Common Pitfalls When Using the Information Ratio
The wrong benchmark
The IR is only as honest as its benchmark. Benchmark a small-cap value fund against a large-cap blend index and the "active return" is mostly a style tilt, not skill — the IR rewards the manager for systematic factor exposure that an allocator could buy far more cheaply. Always benchmark against the closest investable, style-matched index.
Closet indexing inflates the ratio
Because tracking error is the denominator, a manager can manufacture a high IR by hugging the benchmark: tiny active bets produce a tiny tracking error, and even a sliver of consistent outperformance then divides to a large IR. A high IR built on near-zero active risk is not skill — it is a closet index fund charging active fees. Read the IR alongside the absolute level of tracking error and active share.
Short samples and non-normal active returns
As the significance section showed, a short window makes any IR unreliable. Worse, active returns are often skewed and fat-tailed — a strategy selling tail risk can post a smooth, high IR for years before a single event erases it. The IR’s denominator (a standard deviation) cannot see that hidden tail; pair it with drawdown- and downside-based measures before trusting it.
Decay over time
An IR computed over a full history can mask a signal whose edge is fading. A strategy with a strong lifetime IR but a steadily falling rolling IR is being arbitraged away — the same alpha decay that a rolling IC detects. Monitor a rolling IR, not just the lifetime figure; we cover the full decay toolkit in signal decay patterns.
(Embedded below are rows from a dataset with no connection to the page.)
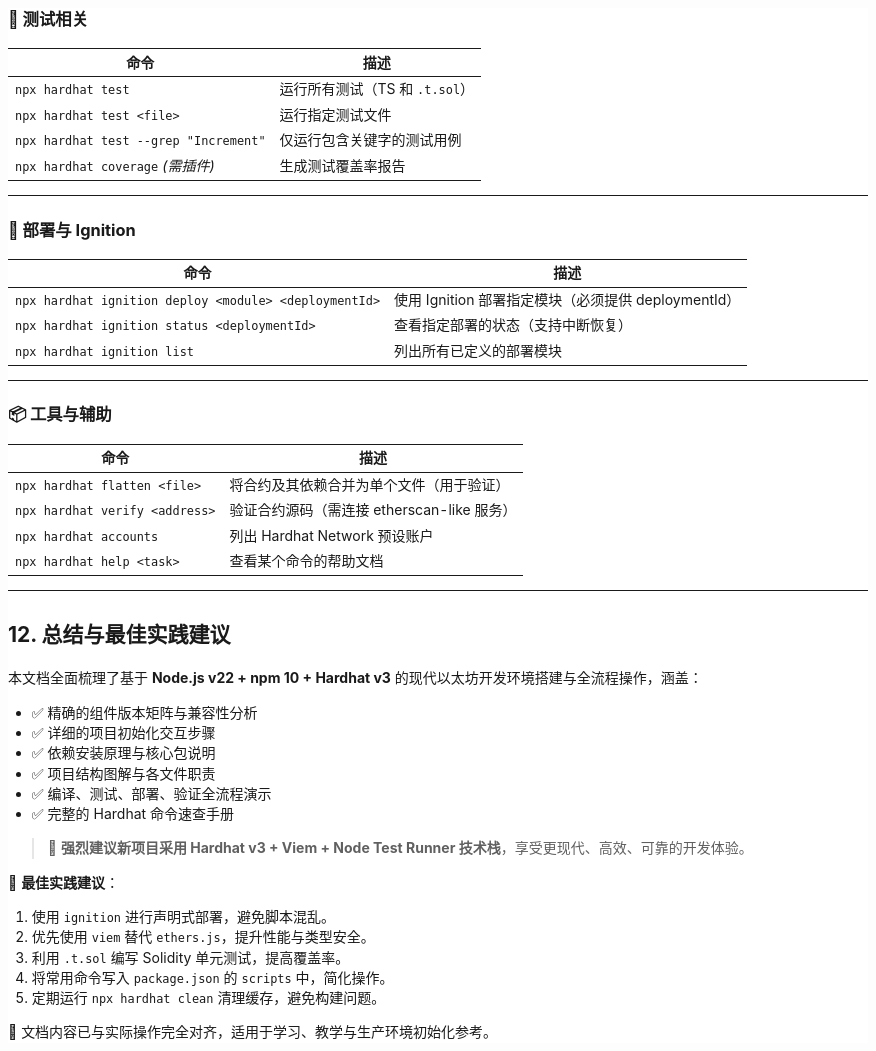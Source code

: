 
### 🧪 测试相关

| 命令 | 描述 |
|------|------|
| `npx hardhat test` | 运行所有测试（TS 和 `.t.sol`） |
| `npx hardhat test <file>` | 运行指定测试文件 |
| `npx hardhat test --grep "Increment"` | 仅运行包含关键字的测试用例 |
| `npx hardhat coverage` *(需插件)* | 生成测试覆盖率报告 |

---

### 🚀 部署与 Ignition

| 命令 | 描述 |
|------|------|
| `npx hardhat ignition deploy <module> <deploymentId>` | 使用 Ignition 部署指定模块（必须提供 deploymentId） |
| `npx hardhat ignition status <deploymentId>` | 查看指定部署的状态（支持中断恢复） |
| `npx hardhat ignition list` | 列出所有已定义的部署模块 |

---

### 📦 工具与辅助

| 命令 | 描述 |
|------|------|
| `npx hardhat flatten <file>` | 将合约及其依赖合并为单个文件（用于验证） |
| `npx hardhat verify <address>` | 验证合约源码（需连接 etherscan-like 服务） |
| `npx hardhat accounts` | 列出 Hardhat Network 预设账户 |
| `npx hardhat help <task>` | 查看某个命令的帮助文档 |

---

## 12. 总结与最佳实践建议

本文档全面梳理了基于 **Node.js v22 + npm 10 + Hardhat v3** 的现代以太坊开发环境搭建与全流程操作，涵盖：

- ✅ 精确的组件版本矩阵与兼容性分析  
- ✅ 详细的项目初始化交互步骤  
- ✅ 依赖安装原理与核心包说明  
- ✅ 项目结构图解与各文件职责  
- ✅ 编译、测试、部署、验证全流程演示  
- ✅ 完整的 Hardhat 命令速查手册  

> 🚀 **强烈建议新项目采用 Hardhat v3 + Viem + Node Test Runner 技术栈**，享受更现代、高效、可靠的开发体验。

📌 **最佳实践建议**：
1. 使用 `ignition` 进行声明式部署，避免脚本混乱。
2. 优先使用 `viem` 替代 `ethers.js`，提升性能与类型安全。
3. 利用 `.t.sol` 编写 Solidity 单元测试，提高覆盖率。
4. 将常用命令写入 `package.json` 的 `scripts` 中，简化操作。
5. 定期运行 `npx hardhat clean` 清理缓存，避免构建问题。

📌 文档内容已与实际操作完全对齐，适用于学习、教学与生产环境初始化参考。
The Information Ratio in Practice
Once measured honestly, the IR becomes the common currency of active investing:
- Manager and strategy selection — comparing finished products on a like-for-like, risk-adjusted, benchmark-relative basis, read together with the length of the track record.
- Risk budgeting — because expected active return is roughly IR × tracking error, an allocator with a target IR can convert a tracking-error budget directly into an expected-alpha target.
- Diagnosing the source of returns — a high Sharpe but low IR says the returns came from market exposure, not skill; the gap points to where the value is really being added. See signal attribution analysis.
- Setting research priorities — through the Fundamental Law, the IR tells you whether your next unit of effort is best spent on signal skill (IC), implementation (TC), or breadth.
The Information Ratio is deceptively simple — a return over a risk — but it is the number on which active management is ultimately judged. Define its benchmark honestly, read it against the length of the track record and the absolute level of tracking error, and trace it back through the Fundamental Law to the Information Coefficient that drives it, and you have the scorecard that connects a raw signal to a real, fundable strategy. For the surrounding toolkit, see signal performance metrics and validating trading signals.